*PROMPT*:
Use the entries below and reproduce exactly the lines from the one containing "1. Dimensioning between" down to the one containing "1. Select the Origin", both of them included.

*INFORMATION*:
_____

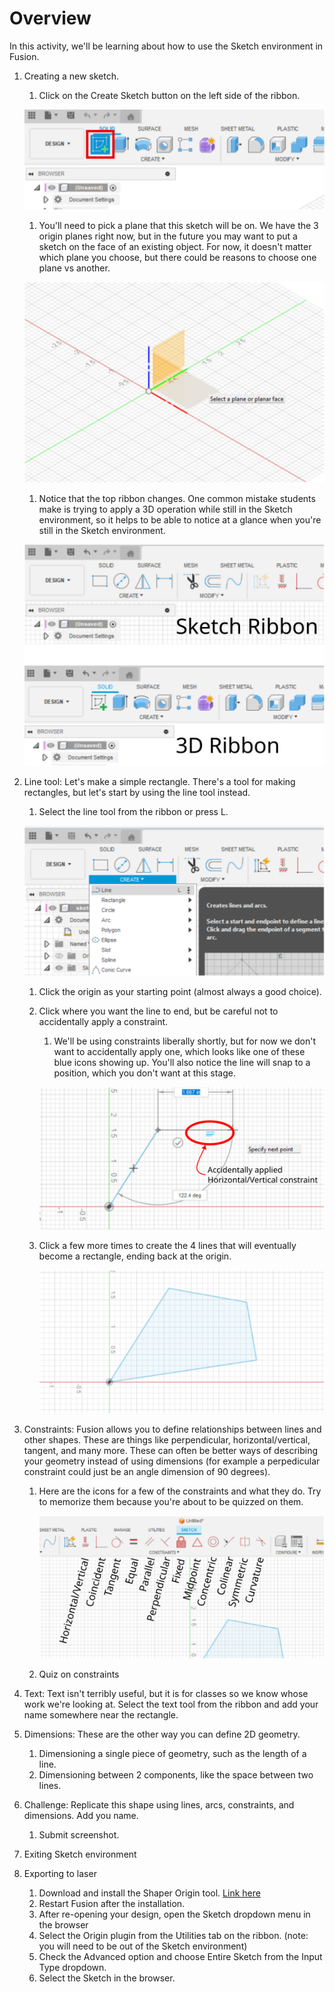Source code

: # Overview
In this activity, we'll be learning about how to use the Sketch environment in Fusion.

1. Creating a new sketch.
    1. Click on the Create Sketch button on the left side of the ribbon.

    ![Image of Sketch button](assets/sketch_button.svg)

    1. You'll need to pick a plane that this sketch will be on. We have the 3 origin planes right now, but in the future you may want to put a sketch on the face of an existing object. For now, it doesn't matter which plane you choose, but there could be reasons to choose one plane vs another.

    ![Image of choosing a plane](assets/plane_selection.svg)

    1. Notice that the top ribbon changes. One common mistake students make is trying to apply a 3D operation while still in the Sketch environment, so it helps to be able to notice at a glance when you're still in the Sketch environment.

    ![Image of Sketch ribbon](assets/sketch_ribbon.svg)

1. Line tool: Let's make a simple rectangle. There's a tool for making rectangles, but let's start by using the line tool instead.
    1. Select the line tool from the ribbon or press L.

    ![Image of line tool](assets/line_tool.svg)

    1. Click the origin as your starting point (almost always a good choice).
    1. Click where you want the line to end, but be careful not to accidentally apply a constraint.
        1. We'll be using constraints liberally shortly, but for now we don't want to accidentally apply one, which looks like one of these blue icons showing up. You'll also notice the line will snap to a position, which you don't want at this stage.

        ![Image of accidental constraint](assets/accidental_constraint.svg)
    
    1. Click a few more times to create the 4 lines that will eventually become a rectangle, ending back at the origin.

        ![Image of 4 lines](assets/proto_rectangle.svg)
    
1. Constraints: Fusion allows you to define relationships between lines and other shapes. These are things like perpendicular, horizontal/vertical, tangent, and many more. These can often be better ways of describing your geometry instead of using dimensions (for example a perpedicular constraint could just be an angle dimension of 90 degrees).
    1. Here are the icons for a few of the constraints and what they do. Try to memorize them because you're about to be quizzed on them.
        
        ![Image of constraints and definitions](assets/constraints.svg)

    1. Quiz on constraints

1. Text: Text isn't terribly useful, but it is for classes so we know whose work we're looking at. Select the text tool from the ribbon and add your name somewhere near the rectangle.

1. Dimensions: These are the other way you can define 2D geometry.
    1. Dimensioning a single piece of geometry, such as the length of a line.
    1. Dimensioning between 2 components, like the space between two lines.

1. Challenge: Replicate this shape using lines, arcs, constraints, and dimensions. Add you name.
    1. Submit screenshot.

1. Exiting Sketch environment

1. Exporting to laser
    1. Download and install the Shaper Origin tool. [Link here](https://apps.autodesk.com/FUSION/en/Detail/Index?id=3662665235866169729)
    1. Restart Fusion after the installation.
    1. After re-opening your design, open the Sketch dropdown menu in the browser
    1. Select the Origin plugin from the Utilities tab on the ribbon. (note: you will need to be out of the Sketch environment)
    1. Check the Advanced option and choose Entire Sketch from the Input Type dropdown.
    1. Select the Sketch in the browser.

_____

*REPLY*:
    1. Dimensioning between 2 components, like the space between two lines.

1. Challenge: Replicate this shape using lines, arcs, constraints, and dimensions. Add you name.
    1. Submit screenshot.

1. Exiting Sketch environment

1. Exporting to laser
    1. Download and install the Shaper Origin tool. [Link here](https://apps.autodesk.com/FUSION/en/Detail/Index?id=3662665235866169729)
    1. Restart Fusion after the installation.
    1. After re-opening your design, open the Sketch dropdown menu in the browser
    1. Select the Origin plugin from the Utilities tab on the ribbon. (note: you will need to be out of the Sketch environment)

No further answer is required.